Elaborating upon the other response, you can break down the economy into 3 sectors (typical in Marxist economics) by what they produce
- Means of production
- Consumer goods
- Surplus goods (things consumed by the state and capitalists, like weapons, luxury items, etc.)
In a capitalist economy, the first sector is funded by capitalist exploitation and state subsidies/orders (which in turn come from taxes). The second sector is funded by worker wages and welfare (again, ultimately from taxes). The third is funded by exploitation and taxes.
The size of each industry is determined by its funding, so the state can indirectly control the size of each sector of its economy. The more it taxes workers, the smaller sector 2 becomes, leaving room to grow sector 1 and 3. Placing orders on firms to build out infrastructure or do research can expand sector 1 and so on.
Controlling the size of the sectors is the primary goal of any (rational) state's economic policy.

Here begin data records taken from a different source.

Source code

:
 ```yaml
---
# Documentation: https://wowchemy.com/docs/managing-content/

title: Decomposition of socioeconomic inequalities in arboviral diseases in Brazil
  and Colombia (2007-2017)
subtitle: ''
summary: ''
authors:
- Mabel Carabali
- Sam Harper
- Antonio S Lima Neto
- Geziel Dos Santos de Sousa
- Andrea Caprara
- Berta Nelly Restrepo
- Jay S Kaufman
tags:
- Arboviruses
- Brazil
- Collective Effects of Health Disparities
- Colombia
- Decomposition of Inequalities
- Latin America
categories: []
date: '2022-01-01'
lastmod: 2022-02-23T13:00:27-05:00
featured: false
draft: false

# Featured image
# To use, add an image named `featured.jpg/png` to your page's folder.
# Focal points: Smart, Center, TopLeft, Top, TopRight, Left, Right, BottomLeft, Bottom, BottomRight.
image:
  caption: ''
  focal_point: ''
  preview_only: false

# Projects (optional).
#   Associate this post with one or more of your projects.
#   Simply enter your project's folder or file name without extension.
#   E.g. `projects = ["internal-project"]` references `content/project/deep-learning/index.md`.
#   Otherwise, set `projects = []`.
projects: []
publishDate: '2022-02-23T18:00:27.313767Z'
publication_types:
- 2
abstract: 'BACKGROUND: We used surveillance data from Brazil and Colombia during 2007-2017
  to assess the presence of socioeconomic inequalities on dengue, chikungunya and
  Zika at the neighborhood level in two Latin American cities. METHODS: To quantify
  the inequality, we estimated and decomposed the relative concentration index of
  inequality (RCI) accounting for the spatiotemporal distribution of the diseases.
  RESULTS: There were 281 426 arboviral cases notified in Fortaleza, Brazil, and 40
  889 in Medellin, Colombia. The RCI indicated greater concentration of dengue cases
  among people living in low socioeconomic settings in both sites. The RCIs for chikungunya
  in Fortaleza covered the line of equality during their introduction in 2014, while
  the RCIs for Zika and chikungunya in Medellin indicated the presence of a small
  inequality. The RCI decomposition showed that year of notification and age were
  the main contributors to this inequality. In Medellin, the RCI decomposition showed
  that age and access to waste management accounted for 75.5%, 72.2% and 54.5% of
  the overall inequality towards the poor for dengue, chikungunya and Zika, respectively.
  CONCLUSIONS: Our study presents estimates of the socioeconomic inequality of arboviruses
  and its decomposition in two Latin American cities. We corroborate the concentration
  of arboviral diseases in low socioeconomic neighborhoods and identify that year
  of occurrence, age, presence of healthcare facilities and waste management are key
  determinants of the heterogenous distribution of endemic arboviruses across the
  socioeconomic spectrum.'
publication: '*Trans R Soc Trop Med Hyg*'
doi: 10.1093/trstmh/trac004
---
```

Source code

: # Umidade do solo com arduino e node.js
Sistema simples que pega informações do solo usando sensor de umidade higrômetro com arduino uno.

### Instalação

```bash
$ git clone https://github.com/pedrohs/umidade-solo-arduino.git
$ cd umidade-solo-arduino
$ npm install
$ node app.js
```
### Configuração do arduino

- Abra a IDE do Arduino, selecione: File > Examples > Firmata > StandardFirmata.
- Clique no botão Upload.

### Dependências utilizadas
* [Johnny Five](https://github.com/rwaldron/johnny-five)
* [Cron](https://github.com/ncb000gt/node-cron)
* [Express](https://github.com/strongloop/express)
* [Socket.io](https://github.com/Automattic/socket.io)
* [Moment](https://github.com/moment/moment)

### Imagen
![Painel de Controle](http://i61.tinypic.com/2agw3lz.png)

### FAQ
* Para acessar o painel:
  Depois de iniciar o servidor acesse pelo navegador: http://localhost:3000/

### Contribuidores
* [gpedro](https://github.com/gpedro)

If the state wants to grow the economy quickly, it directs funding into sector 1. If it wants to raise the standard of living, it directs it into sector 2. If it wants to prepare for war, or give its bourgeois class more private jets, it directs funding into sector 3.
This economic structure exists even in socialist societies. They may produce negligible "luxury items", but they still have to produce weapons. The difference in a fully realized socialist society is that taxes become obsolete. The socialist state can directly control the size of each sector, while the capitalist one has to use indirect means like taxes, subsidies, interest rates and so on.